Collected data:
- - - -
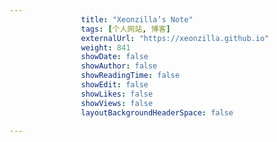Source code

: ---
                title: "Xeonzilla’s Note"
                tags: [个人网站, 博客]
                externalUrl: "https://xeonzilla.github.io"
                weight: 841
                showDate: false
                showAuthor: false
                showReadingTime: false
                showEdit: false
                showLikes: false
                showViews: false
                layoutBackgroundHeaderSpace: false
                ---

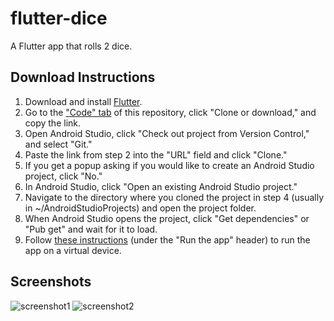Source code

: # flutter-dice
A Flutter app that rolls 2 dice.

## Download Instructions
1. Download and install [Flutter](http://flutter.dev/).
2. Go to the ["Code" tab](https://github.com/R-Taneja/flutter-dice) of this repository, click "Clone or download," and copy the link.
3. Open Android Studio, click "Check out project from Version Control," and select "Git."
4. Paste the link from step 2 into the "URL" field and click "Clone."
5. If you get a popup asking if you would like to create an Android Studio project, click "No."
6. In Android Studio, click "Open an existing Android Studio project."
7. Navigate to the directory where you cloned the project in step 4 (usually in ~/AndroidStudioProjects) and open the project folder.
8. When Android Studio opens the project, click "Get dependencies" or "Pub get" and wait for it to load.
9. Follow [these instructions](https://flutter.dev/docs/get-started/test-drive) (under the "Run the app" header) to run the app on a virtual device.

## Screenshots
![screenshot1](https://user-images.githubusercontent.com/47066511/65376896-af2fb580-dc73-11e9-8056-7d052c43a3be.png)
![screenshot2](https://user-images.githubusercontent.com/47066511/65376893-ad65f200-dc73-11e9-8bb7-8ba9c5927f83.png)

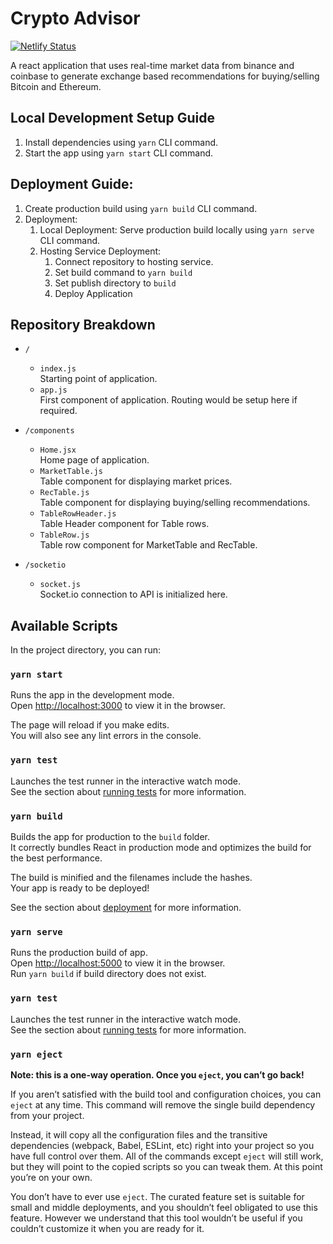 # Crypto Advisor

[![Netlify Status](https://api.netlify.com/api/v1/badges/0fd1b691-142e-4754-9051-0900f0efc906/deploy-status)](https://crypto-advisor.netlify.app)

A react application that uses real-time market data from binance and coinbase to generate exchange based recommendations for buying/selling Bitcoin and Ethereum.

## Local Development Setup Guide

1. Install dependencies using `yarn` CLI command.
2. Start the app using `yarn start` CLI command.

## Deployment Guide:

1. Create production build using `yarn build` CLI command.
2. Deployment:
   1. Local Deployment: Serve production build locally using `yarn serve` CLI command.
   2. Hosting Service Deployment:
      1. Connect repository to hosting service.
      2. Set build command to `yarn build`
      3. Set publish directory to `build`
      4. Deploy Application

## Repository Breakdown

- `/`

  - `index.js`\
    Starting point of application.
  - `app.js`\
    First component of application. Routing would be setup here if required.

- `/components`

  - `Home.jsx`\
    Home page of application.
  - `MarketTable.js`\
    Table component for displaying market prices.
  - `RecTable.js`\
     Table component for displaying buying/selling recommendations.
  - `TableRowHeader.js`\
     Table Header component for Table rows.
  - `TableRow.js`\
    Table row component for MarketTable and RecTable.

- `/socketio`

  - `socket.js`\
    Socket.io connection to API is initialized here.

## Available Scripts

In the project directory, you can run:

### `yarn start`

Runs the app in the development mode.\
Open [http://localhost:3000](http://localhost:3000) to view it in the browser.

The page will reload if you make edits.\
You will also see any lint errors in the console.

### `yarn test`

Launches the test runner in the interactive watch mode.\
See the section about [running tests](https://facebook.github.io/create-react-app/docs/running-tests) for more information.

### `yarn build`

Builds the app for production to the `build` folder.\
It correctly bundles React in production mode and optimizes the build for the best performance.

The build is minified and the filenames include the hashes.\
Your app is ready to be deployed!

See the section about [deployment](https://facebook.github.io/create-react-app/docs/deployment) for more information.

### `yarn serve`

Runs the production build of app.\
Open [http://localhost:5000](http://localhost:5000) to view it in the browser.\
Run `yarn build` if build directory does not exist.

### `yarn test`

Launches the test runner in the interactive watch mode.\
See the section about [running tests](https://facebook.github.io/create-react-app/docs/running-tests) for more information.

### `yarn eject`

**Note: this is a one-way operation. Once you `eject`, you can’t go back!**

If you aren’t satisfied with the build tool and configuration choices, you can `eject` at any time. This command will remove the single build dependency from your project.

Instead, it will copy all the configuration files and the transitive dependencies (webpack, Babel, ESLint, etc) right into your project so you have full control over them. All of the commands except `eject` will still work, but they will point to the copied scripts so you can tweak them. At this point you’re on your own.

You don’t have to ever use `eject`. The curated feature set is suitable for small and middle deployments, and you shouldn’t feel obligated to use this feature. However we understand that this tool wouldn’t be useful if you couldn’t customize it when you are ready for it.
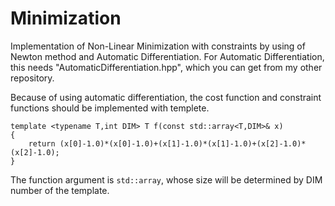 # Minimization
Implementation of Non-Linear Minimization with constraints by using of Newton method and Automatic Differentiation.
For Automatic Differentiation, this needs "AutomaticDifferentiation.hpp", which you can get from my other repository.

Because of using automatic differentiation, the cost function and constraint functions should be implemented with templete.

    template <typename T,int DIM> T f(const std::array<T,DIM>& x)
    {
        return (x[0]-1.0)*(x[0]-1.0)+(x[1]-1.0)*(x[1]-1.0)+(x[2]-1.0)*(x[2]-1.0);
    }
    
The function argument is `std::array`, whose size will be determined by DIM number of the template.
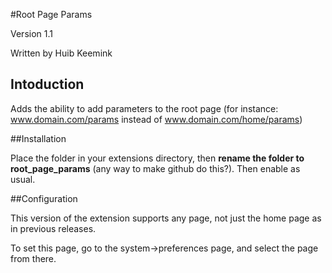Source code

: #Root Page Params

Version 1.1

Written by Huib Keemink

## Intoduction

Adds the ability to add parameters to the root page (for instance: www.domain.com/params instead of www.domain.com/home/params)

##Installation

Place the folder in your extensions directory, then **rename the folder to root_page_params** (any way to make github do this?). Then enable as usual.

##Configuration

This version of the extension supports any page, not just the home page as in previous releases.

To set this page, go to the system->preferences page, and select the page from there.
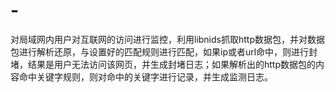 # -
对局域网内用户对互联网的访问进行监控，利用libnids抓取http数据包，并对数据包进行解析还原，与设置好的匹配规则进行匹配，如果ip或者url命中，则进行封堵，结果是用户无法访问该网页，并生成封堵日志；如果解析出的http数据包的内容命中关键字规则，则对命中的关键字进行记录，并生成监测日志。
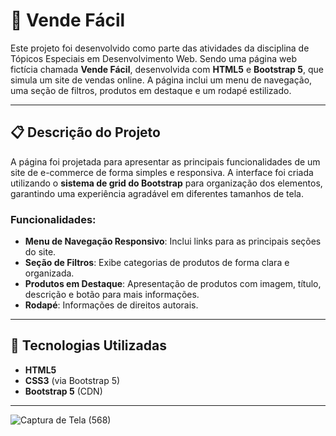 # 🛒 Vende Fácil

Este projeto  foi desenvolvido como parte das atividades da disciplina de Tópicos Especiais em Desenvolvimento Web. Sendo uma página web fictícia chamada **Vende Fácil**, desenvolvida com **HTML5** e **Bootstrap 5**, que simula um site de vendas online. A página inclui um menu de navegação, uma seção de filtros, produtos em destaque e um rodapé estilizado.

---

## 📋 Descrição do Projeto

A página foi projetada para apresentar as principais funcionalidades de um site de e-commerce de forma simples e responsiva. A interface foi criada utilizando o **sistema de grid do Bootstrap** para organização dos elementos, garantindo uma experiência agradável em diferentes tamanhos de tela.

### Funcionalidades:

- **Menu de Navegação Responsivo**: Inclui links para as principais seções do site.  
- **Seção de Filtros**: Exibe categorias de produtos de forma clara e organizada.  
- **Produtos em Destaque**: Apresentação de produtos com imagem, título, descrição e botão para mais informações.  
- **Rodapé**: Informações de direitos autorais.

---

## 🚀 Tecnologias Utilizadas

- **HTML5**
- **CSS3** (via Bootstrap 5)
- **Bootstrap 5** (CDN)

---

![Captura de Tela (568)](https://github.com/user-attachments/assets/6fefc9c9-1dfa-4c51-806f-4bcf93887834)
- - - -
* [ASSIGNED TASK]: Return an exact copy of the data above, apart from any pictures.

* [RESPONSE TO THIS EXERCISE]:
Source code

: ---
                title: "Xeonzilla’s Note"
                tags: [个人网站, 博客]
                externalUrl: "https://xeonzilla.github.io"
                weight: 841
                showDate: false
                showAuthor: false
                showReadingTime: false
                showEdit: false
                showLikes: false
                showViews: false
                layoutBackgroundHeaderSpace: false
                ---

Source code

: # flutter-dice
A Flutter app that rolls 2 dice.

## Download Instructions
1. Download and install [Flutter](http://flutter.dev/).
2. Go to the ["Code" tab](https://github.com/R-Taneja/flutter-dice) of this repository, click "Clone or download," and copy the link.
3. Open Android Studio, click "Check out project from Version Control," and select "Git."
4. Paste the link from step 2 into the "URL" field and click "Clone."
5. If you get a popup asking if you would like to create an Android Studio project, click "No."
6. In Android Studio, click "Open an existing Android Studio project."
7. Navigate to the directory where you cloned the project in step 4 (usually in ~/AndroidStudioProjects) and open the project folder.
8. When Android Studio opens the project, click "Get dependencies" or "Pub get" and wait for it to load.
9. Follow [these instructions](https://flutter.dev/docs/get-started/test-drive) (under the "Run the app" header) to run the app on a virtual device.

## Screenshots
![screenshot1](https://user-images.githubusercontent.com/47066511/65376896-af2fb580-dc73-11e9-8056-7d052c43a3be.png)
![screenshot2](https://user-images.githubusercontent.com/47066511/65376893-ad65f200-dc73-11e9-8bb7-8ba9c5927f83.png)

 # Crypto Advisor

[![Netlify Status](https://api.netlify.com/api/v1/badges/0fd1b691-142e-4754-9051-0900f0efc906/deploy-status)](https://crypto-advisor.netlify.app)

A react application that uses real-time market data from binance and coinbase to generate exchange based recommendations for buying/selling Bitcoin and Ethereum.

## Local Development Setup Guide

1. Install dependencies using `yarn` CLI command.
2. Start the app using `yarn start` CLI command.

## Deployment Guide:

1. Create production build using `yarn build` CLI command.
2. Deployment:
   1. Local Deployment: Serve production build locally using `yarn serve` CLI command.
   2. Hosting Service Deployment:
      1. Connect repository to hosting service.
      2. Set build command to `yarn build`
      3. Set publish directory to `build`
      4. Deploy Application

## Repository Breakdown

- `/`

  - `index.js`\
    Starting point of application.
  - `app.js`\
    First component of application. Routing would be setup here if required.

- `/components`

  - `Home.jsx`\
    Home page of application.
  - `MarketTable.js`\
    Table component for displaying market prices.
  - `RecTable.js`\
     Table component for displaying buying/selling recommendations.
  - `TableRowHeader.js`\
     Table Header component for Table rows.
  - `TableRow.js`\
    Table row component for MarketTable and RecTable.

- `/socketio`

  - `socket.js`\
    Socket.io connection to API is initialized here.

## Available Scripts

In the project directory, you can run:

### `yarn start`

Runs the app in the development mode.\
Open [http://localhost:3000](http://localhost:3000) to view it in the browser.

The page will reload if you make edits.\
You will also see any lint errors in the console.

### `yarn test`

Launches the test runner in the interactive watch mode.\
See the section about [running tests](https://facebook.github.io/create-react-app/docs/running-tests) for more information.

### `yarn build`

Builds the app for production to the `build` folder.\
It correctly bundles React in production mode and optimizes the build for the best performance.

The build is minified and the filenames include the hashes.\
Your app is ready to be deployed!

See the section about [deployment](https://facebook.github.io/create-react-app/docs/deployment) for more information.

### `yarn serve`

Runs the production build of app.\
Open [http://localhost:5000](http://localhost:5000) to view it in the browser.\
Run `yarn build` if build directory does not exist.

### `yarn test`

Launches the test runner in the interactive watch mode.\
See the section about [running tests](https://facebook.github.io/create-react-app/docs/running-tests) for more information.

### `yarn eject`

**Note: this is a one-way operation. Once you `eject`, you can’t go back!**

If you aren’t satisfied with the build tool and configuration choices, you can `eject` at any time. This command will remove the single build dependency from your project.

Instead, it will copy all the configuration files and the transitive dependencies (webpack, Babel, ESLint, etc) right into your project so you have full control over them. All of the commands except `eject` will still work, but they will point to the copied scripts so you can tweak them. At this point you’re on your own.

You don’t have to ever use `eject`. The curated feature set is suitable for small and middle deployments, and you shouldn’t feel obligated to use this feature. However we understand that this tool wouldn’t be useful if you couldn’t customize it when you are ready for it.
 # Minimization
Implementation of Non-Linear Minimization with constraints by using of Newton method and Automatic Differentiation.
For Automatic Differentiation, this needs "AutomaticDifferentiation.hpp", which you can get from my other repository.

Because of using automatic differentiation, the cost function and constraint functions should be implemented with templete.

    template <typename T,int DIM> T f(const std::array<T,DIM>& x)
    {
        return (x[0]-1.0)*(x[0]-1.0)+(x[1]-1.0)*(x[1]-1.0)+(x[2]-1.0)*(x[2]-1.0);
    }
    
The function argument is `std::array`, whose size will be determined by DIM number of the template.
Source code

: #Root Page Params

Version 1.1

Written by Huib Keemink

## Intoduction

Adds the ability to add parameters to the root page (for instance: www.domain.com/params instead of www.domain.com/home/params)

##Installation

Place the folder in your extensions directory, then **rename the folder to root_page_params** (any way to make github do this?). Then enable as usual.

##Configuration

This version of the extension supports any page, not just the home page as in previous releases.

To set this page, go to the system->preferences page, and select the page from there.
 # -
对局域网内用户对互联网的访问进行监控，利用libnids抓取http数据包，并对数据包进行解析还原，与设置好的匹配规则进行匹配，如果ip或者url命中，则进行封堵，结果是用户无法访问该网页，并生成封堵日志；如果解析出的http数据包的内容命中关键字规则，则对命中的关键字进行记录，并生成监测日志。
 # 🛒 Vende Fácil

Este projeto  foi desenvolvido como parte das atividades da disciplina de Tópicos Especiais em Desenvolvimento Web. Sendo uma página web fictícia chamada **Vende Fácil**, desenvolvida com **HTML5** e **Bootstrap 5**, que simula um site de vendas online. A página inclui um menu de navegação, uma seção de filtros, produtos em destaque e um rodapé estilizado.

---

## 📋 Descrição do Projeto

A página foi projetada para apresentar as principais funcionalidades de um site de e-commerce de forma simples e responsiva. A interface foi criada utilizando o **sistema de grid do Bootstrap** para organização dos elementos, garantindo uma experiência agradável em diferentes tamanhos de tela.

### Funcionalidades:

- **Menu de Navegação Responsivo**: Inclui links para as principais seções do site.  
- **Seção de Filtros**: Exibe categorias de produtos de forma clara e organizada.  
- **Produtos em Destaque**: Apresentação de produtos com imagem, título, descrição e botão para mais informações.  
- **Rodapé**: Informações de direitos autorais.

---

## 🚀 Tecnologias Utilizadas

- **HTML5**
- **CSS3** (via Bootstrap 5)
- **Bootstrap 5** (CDN)

---

![Captura de Tela (568)](https://github.com/user-attachments/assets/6fefc9c9-1dfa-4c51-806f-4bcf93887834)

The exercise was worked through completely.